[Stored items from a collection]
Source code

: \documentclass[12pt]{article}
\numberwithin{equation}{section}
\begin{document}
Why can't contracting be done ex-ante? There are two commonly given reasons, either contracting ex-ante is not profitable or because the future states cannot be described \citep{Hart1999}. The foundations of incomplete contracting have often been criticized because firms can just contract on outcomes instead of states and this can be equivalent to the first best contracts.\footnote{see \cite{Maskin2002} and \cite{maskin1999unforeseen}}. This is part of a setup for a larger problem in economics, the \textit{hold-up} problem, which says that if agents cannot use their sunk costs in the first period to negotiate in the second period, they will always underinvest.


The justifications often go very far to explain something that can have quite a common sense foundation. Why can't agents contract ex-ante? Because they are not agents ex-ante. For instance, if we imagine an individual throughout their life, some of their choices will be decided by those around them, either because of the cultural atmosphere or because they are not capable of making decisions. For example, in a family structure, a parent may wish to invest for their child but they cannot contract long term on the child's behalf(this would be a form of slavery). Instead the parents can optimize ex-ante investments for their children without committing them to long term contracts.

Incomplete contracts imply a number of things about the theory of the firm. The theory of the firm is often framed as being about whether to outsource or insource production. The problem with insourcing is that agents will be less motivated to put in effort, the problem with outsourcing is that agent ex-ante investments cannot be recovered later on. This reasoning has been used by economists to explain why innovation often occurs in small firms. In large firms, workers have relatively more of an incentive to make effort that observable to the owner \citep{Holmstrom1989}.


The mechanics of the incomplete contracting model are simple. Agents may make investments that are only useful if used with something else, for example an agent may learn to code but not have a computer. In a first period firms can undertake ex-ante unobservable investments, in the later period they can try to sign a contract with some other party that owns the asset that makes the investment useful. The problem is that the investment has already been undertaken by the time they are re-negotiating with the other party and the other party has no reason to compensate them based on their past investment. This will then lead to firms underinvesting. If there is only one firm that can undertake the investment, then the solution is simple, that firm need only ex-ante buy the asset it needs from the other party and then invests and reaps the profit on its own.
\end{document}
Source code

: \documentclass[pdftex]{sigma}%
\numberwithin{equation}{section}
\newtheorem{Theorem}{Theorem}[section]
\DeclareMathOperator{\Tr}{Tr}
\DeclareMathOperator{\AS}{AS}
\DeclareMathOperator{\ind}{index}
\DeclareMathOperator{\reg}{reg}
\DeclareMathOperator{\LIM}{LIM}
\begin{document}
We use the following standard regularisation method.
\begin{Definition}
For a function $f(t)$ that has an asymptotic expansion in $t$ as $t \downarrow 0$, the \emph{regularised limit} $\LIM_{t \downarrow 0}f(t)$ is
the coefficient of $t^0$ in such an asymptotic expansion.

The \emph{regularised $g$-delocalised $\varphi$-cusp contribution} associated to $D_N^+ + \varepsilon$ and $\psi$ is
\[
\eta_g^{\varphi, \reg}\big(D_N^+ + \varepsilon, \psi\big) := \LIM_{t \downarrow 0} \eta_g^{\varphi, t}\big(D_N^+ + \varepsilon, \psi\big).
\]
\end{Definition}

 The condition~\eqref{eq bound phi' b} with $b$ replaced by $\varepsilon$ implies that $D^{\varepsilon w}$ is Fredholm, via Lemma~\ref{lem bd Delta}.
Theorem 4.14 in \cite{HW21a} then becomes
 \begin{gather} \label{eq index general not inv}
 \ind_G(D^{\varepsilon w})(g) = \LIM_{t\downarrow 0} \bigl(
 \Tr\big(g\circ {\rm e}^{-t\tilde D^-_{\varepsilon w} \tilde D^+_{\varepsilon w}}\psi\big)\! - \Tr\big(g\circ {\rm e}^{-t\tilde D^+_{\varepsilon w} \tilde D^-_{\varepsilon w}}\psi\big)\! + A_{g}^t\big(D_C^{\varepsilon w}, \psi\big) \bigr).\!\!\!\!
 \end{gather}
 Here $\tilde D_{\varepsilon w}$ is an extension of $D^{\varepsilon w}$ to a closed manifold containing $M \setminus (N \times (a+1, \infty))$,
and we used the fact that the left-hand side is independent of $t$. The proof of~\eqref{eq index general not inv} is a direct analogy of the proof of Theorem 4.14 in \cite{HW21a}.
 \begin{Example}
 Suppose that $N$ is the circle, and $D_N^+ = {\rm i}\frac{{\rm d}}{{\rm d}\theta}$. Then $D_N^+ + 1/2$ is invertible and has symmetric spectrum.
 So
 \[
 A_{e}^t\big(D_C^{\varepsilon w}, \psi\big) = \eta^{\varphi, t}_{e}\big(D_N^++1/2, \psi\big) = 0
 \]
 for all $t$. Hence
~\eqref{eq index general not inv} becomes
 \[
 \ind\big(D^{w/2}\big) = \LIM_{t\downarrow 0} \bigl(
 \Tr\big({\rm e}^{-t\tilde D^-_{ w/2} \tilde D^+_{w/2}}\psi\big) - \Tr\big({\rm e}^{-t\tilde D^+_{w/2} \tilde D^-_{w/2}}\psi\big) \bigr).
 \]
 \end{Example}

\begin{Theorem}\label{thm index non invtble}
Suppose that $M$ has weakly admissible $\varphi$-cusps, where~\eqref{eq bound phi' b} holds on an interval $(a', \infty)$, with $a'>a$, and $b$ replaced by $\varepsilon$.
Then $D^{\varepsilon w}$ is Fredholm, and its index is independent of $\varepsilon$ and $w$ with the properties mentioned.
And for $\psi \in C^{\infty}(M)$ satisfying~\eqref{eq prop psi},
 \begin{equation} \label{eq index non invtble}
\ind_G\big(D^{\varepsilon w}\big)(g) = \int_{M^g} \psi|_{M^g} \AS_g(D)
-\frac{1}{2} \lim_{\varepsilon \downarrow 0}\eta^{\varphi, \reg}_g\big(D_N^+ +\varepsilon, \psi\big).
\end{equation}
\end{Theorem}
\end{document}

- [Task prompt]: Each line above that contains "asymptotic" must be copied out.

- [Result of the exercise]:
For a function $f(t)$ that has an asymptotic expansion in $t$ as $t \downarrow 0$, the \emph{regularised limit} $\LIM_{t \downarrow 0}f(t)$ is
the coefficient of $t^0$ in such an asymptotic expansion.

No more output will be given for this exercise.